* Data provided *
* * * * * * *

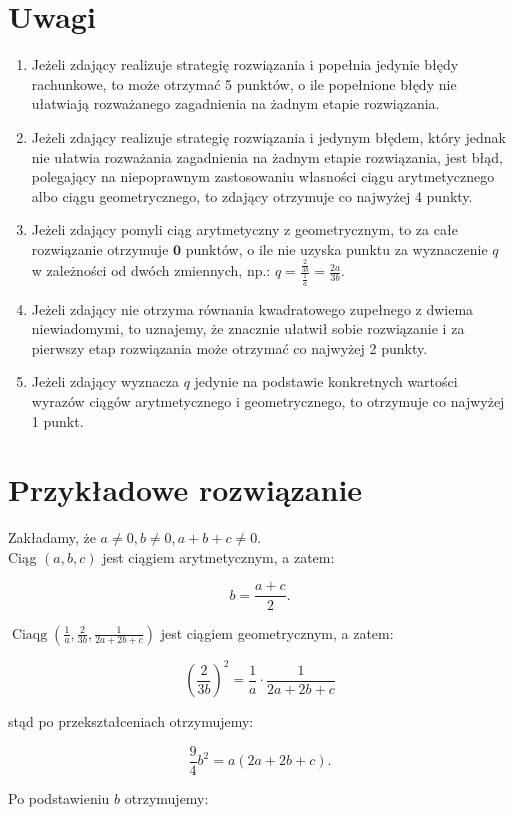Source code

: \documentclass[10pt]{article}
\begin{document}
\section*{Uwagi}
\begin{enumerate}
  \item Jeżeli zdający realizuje strategię rozwiązania i popełnia jedynie błędy rachunkowe, to może otrzymać 5 punktów, o ile popełnione błędy nie ułatwiają rozważanego zagadnienia na żadnym etapie rozwiązania.
  \item Jeżeli zdający realizuje strategię rozwiązania i jedynym błędem, który jednak nie ułatwia rozważania zagadnienia na żadnym etapie rozwiązania, jest błąd, polegający na niepoprawnym zastosowaniu własności ciągu arytmetycznego albo ciągu geometrycznego, to zdający otrzymuje co najwyżej 4 punkty.
  \item Jeżeli zdający pomyli ciąg arytmetyczny z geometrycznym, to za całe rozwiązanie otrzymuje $\mathbf{0}$ punktów, o ile nie uzyska punktu za wyznaczenie $q$ w zależności od dwóch zmiennych, np.: $q=\frac{\frac{2}{3 b}}{\frac{1}{a}}=\frac{2 a}{3 b}$.
  \item Jeżeli zdający nie otrzyma równania kwadratowego zupełnego z dwiema niewiadomymi, to uznajemy, że znacznie ułatwił sobie rozwiązanie i za pierwszy etap rozwiązania może otrzymać co najwyżej 2 punkty.
  \item Jeżeli zdający wyznacza $q$ jedynie na podstawie konkretnych wartości wyrazów ciągów arytmetycznego i geometrycznego, to otrzymuje co najwyżej 1 punkt.
\end{enumerate}

\section*{Przykładowe rozwiązanie}
Zakładamy, że $a \neq 0, b \neq 0, a+b+c \neq 0$.\\
Ciąg $(a, b, c)$ jest ciągiem arytmetycznym, a zatem:

$$
b=\frac{a+c}{2} .
$$

$\operatorname{Ciaqg}\left(\frac{1}{a}, \frac{2}{3 b}, \frac{1}{2 a+2 b+c}\right)$ jest ciągiem geometrycznym, a zatem:

$$
\left(\frac{2}{3 b}\right)^{2}=\frac{1}{a} \cdot \frac{1}{2 a+2 b+c}
$$

stąd po przekształceniach otrzymujemy:

$$
\frac{9}{4} b^{2}=a(2 a+2 b+c) .
$$

Po podstawieniu $b$ otrzymujemy:
\end{document}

* * * * * * *

* Exercise goal *
Quote in full the listing given above; the images are to be left out.

* Your solution *
Source code

: \documentclass[10pt]{article}
\begin{document}
\section*{Uwagi}
\begin{enumerate}
  \item Jeżeli zdający realizuje strategię rozwiązania i popełnia jedynie błędy rachunkowe, to może otrzymać 5 punktów, o ile popełnione błędy nie ułatwiają rozważanego zagadnienia na żadnym etapie rozwiązania.
  \item Jeżeli zdający realizuje strategię rozwiązania i jedynym błędem, który jednak nie ułatwia rozważania zagadnienia na żadnym etapie rozwiązania, jest błąd, polegający na niepoprawnym zastosowaniu własności ciągu arytmetycznego albo ciągu geometrycznego, to zdający otrzymuje co najwyżej 4 punkty.
  \item Jeżeli zdający pomyli ciąg arytmetyczny z geometrycznym, to za całe rozwiązanie otrzymuje $\mathbf{0}$ punktów, o ile nie uzyska punktu za wyznaczenie $q$ w zależności od dwóch zmiennych, np.: $q=\frac{\frac{2}{3 b}}{\frac{1}{a}}=\frac{2 a}{3 b}$.
  \item Jeżeli zdający nie otrzyma równania kwadratowego zupełnego z dwiema niewiadomymi, to uznajemy, że znacznie ułatwił sobie rozwiązanie i za pierwszy etap rozwiązania może otrzymać co najwyżej 2 punkty.
  \item Jeżeli zdający wyznacza $q$ jedynie na podstawie konkretnych wartości wyrazów ciągów arytmetycznego i geometrycznego, to otrzymuje co najwyżej 1 punkt.
\end{enumerate}

\section*{Przykładowe rozwiązanie}
Zakładamy, że $a \neq 0, b \neq 0, a+b+c \neq 0$.\\
Ciąg $(a, b, c)$ jest ciągiem arytmetycznym, a zatem:

$$
b=\frac{a+c}{2} .
$$

$\operatorname{Ciaqg}\left(\frac{1}{a}, \frac{2}{3 b}, \frac{1}{2 a+2 b+c}\right)$ jest ciągiem geometrycznym, a zatem:

$$
\left(\frac{2}{3 b}\right)^{2}=\frac{1}{a} \cdot \frac{1}{2 a+2 b+c}
$$

stąd po przekształceniach otrzymujemy:

$$
\frac{9}{4} b^{2}=a(2 a+2 b+c) .
$$

Po podstawieniu $b$ otrzymujemy:
\end{document}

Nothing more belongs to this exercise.